◆ **EXERCISE REQUIREMENTS**
The line containing "if (Request::input('someVar') != 'someValue')" marks where copying starts, so set down that line and each one after it exactly, through the end of the records.

◆ **EXERCISE INPUTS**

=== Begin Enclosure ===

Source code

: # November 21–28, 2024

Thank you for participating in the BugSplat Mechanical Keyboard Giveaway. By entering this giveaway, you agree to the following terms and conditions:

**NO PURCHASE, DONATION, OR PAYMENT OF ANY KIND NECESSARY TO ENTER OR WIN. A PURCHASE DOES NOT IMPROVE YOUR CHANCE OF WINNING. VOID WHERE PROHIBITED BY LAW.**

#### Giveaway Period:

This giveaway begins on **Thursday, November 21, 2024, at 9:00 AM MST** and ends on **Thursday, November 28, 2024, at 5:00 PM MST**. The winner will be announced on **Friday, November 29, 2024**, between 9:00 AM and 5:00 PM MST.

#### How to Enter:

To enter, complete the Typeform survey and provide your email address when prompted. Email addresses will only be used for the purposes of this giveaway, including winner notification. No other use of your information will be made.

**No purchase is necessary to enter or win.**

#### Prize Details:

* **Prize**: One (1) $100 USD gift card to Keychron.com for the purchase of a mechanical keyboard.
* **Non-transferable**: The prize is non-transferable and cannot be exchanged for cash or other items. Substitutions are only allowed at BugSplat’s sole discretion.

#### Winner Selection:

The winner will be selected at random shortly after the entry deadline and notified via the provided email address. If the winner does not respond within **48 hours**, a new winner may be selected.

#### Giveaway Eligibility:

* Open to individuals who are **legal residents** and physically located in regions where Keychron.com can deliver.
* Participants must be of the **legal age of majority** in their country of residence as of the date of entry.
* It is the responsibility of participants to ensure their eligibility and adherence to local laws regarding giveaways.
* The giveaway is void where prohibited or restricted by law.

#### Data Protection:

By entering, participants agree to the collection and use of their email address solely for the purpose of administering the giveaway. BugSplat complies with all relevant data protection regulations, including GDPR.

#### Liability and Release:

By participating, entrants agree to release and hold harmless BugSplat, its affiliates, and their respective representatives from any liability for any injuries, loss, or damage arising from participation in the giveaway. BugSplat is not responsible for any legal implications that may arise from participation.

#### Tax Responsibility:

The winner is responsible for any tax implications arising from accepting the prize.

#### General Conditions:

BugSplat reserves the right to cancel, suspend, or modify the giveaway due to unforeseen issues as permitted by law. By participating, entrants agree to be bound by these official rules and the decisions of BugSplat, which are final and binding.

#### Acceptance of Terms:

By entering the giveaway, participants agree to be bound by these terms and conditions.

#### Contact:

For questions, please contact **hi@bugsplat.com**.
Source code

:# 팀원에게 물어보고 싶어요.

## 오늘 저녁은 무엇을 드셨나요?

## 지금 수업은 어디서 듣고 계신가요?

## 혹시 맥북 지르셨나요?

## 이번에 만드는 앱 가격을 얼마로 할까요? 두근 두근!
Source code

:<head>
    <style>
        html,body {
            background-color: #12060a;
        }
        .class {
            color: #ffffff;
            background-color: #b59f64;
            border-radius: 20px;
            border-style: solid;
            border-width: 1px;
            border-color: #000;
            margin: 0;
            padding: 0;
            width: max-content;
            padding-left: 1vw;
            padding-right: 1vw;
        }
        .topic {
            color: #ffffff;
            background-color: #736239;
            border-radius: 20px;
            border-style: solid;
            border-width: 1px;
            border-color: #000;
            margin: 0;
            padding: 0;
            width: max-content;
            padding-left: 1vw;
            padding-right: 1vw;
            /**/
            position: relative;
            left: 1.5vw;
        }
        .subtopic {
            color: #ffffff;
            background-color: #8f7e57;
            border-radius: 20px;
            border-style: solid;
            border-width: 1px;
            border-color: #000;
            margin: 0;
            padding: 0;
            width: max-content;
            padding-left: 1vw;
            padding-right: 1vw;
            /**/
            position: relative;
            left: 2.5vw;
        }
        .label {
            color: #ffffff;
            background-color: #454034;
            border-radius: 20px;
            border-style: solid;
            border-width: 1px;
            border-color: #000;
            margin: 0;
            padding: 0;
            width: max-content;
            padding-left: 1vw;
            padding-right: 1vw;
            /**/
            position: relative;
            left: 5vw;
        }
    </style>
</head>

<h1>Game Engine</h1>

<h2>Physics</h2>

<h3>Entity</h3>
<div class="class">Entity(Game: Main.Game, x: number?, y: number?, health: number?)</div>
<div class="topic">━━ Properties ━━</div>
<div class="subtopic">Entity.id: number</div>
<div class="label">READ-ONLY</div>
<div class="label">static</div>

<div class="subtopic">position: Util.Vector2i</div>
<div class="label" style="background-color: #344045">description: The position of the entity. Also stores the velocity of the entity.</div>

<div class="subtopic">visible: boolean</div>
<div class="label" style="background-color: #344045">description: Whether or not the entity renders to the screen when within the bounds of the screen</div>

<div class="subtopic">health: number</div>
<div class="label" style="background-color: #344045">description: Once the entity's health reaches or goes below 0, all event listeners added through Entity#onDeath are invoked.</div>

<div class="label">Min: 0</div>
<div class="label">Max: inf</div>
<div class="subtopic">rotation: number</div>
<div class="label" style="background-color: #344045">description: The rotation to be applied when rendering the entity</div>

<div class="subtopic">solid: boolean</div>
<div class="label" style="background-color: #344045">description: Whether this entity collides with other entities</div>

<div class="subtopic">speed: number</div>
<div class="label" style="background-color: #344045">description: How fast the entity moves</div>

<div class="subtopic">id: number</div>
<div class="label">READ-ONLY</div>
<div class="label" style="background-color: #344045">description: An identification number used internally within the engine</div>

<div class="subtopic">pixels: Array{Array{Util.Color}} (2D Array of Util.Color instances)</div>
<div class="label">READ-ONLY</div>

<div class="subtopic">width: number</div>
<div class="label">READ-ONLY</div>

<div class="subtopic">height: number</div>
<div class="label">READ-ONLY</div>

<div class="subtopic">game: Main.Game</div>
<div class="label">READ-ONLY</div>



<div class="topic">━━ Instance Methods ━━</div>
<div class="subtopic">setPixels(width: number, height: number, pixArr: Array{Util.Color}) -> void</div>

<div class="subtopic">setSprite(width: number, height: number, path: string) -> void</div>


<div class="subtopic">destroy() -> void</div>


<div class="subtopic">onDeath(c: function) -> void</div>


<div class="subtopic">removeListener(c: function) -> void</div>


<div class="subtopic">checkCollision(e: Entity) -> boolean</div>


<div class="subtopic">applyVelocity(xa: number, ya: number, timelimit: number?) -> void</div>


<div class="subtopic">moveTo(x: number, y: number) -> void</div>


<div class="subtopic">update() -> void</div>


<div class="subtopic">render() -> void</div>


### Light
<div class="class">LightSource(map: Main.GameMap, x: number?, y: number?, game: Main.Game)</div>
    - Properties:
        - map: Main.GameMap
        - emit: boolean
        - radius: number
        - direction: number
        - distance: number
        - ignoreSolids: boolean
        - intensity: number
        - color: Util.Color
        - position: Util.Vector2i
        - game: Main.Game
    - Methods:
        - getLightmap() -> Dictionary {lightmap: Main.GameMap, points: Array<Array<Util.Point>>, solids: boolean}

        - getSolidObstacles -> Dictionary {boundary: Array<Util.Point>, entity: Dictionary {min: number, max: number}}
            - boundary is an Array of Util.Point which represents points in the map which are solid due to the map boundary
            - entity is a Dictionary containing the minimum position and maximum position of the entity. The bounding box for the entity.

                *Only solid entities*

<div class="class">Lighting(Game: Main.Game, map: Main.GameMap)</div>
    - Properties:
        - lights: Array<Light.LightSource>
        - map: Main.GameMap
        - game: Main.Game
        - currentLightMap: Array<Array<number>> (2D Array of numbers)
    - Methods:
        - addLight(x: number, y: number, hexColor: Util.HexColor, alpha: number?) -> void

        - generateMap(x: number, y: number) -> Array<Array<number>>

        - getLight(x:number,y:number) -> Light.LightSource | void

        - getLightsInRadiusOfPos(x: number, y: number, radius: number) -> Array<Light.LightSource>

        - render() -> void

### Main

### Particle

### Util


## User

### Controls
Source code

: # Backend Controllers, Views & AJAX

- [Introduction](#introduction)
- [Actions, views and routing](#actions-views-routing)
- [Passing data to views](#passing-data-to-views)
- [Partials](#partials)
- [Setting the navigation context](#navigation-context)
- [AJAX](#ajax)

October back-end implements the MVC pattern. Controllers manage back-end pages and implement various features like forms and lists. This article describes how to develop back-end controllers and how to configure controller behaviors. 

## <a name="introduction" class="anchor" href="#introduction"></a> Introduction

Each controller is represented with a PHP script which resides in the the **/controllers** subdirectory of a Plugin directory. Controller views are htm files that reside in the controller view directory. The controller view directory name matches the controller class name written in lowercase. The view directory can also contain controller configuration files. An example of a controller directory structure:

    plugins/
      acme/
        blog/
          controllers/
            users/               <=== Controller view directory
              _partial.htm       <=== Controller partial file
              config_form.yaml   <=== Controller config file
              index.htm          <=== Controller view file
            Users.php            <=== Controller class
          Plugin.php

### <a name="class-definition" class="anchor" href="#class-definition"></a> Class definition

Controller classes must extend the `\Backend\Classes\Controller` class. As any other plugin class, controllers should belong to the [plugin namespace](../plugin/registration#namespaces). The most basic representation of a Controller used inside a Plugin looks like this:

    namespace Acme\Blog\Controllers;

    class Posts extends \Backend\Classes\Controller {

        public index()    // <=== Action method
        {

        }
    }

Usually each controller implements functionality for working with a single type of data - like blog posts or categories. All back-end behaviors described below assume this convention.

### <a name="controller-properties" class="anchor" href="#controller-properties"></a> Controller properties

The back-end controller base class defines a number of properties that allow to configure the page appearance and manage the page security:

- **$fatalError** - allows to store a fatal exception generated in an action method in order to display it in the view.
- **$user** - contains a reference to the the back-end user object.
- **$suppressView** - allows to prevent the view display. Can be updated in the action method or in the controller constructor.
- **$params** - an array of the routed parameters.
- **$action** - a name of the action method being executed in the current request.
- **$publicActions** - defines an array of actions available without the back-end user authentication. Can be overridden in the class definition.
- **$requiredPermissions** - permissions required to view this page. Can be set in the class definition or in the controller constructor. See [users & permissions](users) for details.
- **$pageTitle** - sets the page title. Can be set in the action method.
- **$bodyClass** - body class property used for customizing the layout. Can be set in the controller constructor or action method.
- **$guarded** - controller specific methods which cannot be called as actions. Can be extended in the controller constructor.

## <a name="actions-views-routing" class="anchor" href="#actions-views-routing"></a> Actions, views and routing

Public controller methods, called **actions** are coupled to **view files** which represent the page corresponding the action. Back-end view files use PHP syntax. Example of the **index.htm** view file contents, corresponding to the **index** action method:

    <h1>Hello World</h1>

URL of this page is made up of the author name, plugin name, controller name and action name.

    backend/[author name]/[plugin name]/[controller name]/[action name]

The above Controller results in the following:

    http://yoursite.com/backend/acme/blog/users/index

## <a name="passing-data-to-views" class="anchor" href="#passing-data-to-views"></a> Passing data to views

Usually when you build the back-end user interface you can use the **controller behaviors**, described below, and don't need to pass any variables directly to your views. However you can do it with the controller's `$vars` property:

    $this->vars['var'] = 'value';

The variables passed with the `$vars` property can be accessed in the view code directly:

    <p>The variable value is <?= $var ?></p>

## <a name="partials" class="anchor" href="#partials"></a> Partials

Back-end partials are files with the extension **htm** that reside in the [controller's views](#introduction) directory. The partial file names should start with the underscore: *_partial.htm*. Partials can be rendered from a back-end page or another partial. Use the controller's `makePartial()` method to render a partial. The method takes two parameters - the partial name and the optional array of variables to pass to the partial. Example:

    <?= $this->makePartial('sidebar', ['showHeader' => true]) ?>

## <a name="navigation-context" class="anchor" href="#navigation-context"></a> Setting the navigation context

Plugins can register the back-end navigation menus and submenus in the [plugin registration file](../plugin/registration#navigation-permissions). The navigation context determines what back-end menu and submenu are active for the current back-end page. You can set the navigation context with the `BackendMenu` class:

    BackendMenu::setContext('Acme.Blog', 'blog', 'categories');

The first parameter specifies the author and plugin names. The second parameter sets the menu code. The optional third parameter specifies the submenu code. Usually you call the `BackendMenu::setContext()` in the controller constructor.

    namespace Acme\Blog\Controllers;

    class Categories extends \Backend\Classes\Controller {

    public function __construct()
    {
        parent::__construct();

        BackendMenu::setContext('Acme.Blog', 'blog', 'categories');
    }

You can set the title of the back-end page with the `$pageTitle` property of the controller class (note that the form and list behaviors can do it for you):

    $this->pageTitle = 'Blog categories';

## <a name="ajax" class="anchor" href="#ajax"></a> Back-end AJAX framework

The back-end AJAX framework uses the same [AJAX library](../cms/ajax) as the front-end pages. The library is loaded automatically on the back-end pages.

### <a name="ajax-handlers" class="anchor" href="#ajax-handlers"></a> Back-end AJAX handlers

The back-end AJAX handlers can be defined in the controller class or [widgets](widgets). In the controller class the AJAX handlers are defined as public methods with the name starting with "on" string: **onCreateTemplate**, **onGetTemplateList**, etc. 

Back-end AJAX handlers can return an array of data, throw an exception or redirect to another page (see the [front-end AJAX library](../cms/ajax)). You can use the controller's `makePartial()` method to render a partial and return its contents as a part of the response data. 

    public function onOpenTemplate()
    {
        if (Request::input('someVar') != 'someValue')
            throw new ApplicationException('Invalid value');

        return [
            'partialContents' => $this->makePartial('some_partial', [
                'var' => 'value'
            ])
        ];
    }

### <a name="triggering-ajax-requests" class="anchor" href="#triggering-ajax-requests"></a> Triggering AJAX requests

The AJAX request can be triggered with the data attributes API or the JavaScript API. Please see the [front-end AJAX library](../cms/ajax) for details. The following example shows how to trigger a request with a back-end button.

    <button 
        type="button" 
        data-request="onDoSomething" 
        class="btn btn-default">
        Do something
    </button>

=== End Enclosure ===

◆ **ANSWER BOX**
        if (Request::input('someVar') != 'someValue')
            throw new ApplicationException('Invalid value');

        return [
            'partialContents' => $this->makePartial('some_partial', [
                'var' => 'value'
            ])
        ];
    }

### <a name="triggering-ajax-requests" class="anchor" href="#triggering-ajax-requests"></a> Triggering AJAX requests

The AJAX request can be triggered with the data attributes API or the JavaScript API. Please see the [front-end AJAX library](../cms/ajax) for details. The following example shows how to trigger a request with a back-end button.

    <button 
        type="button" 
        data-request="onDoSomething" 
        class="btn btn-default">
        Do something
    </button>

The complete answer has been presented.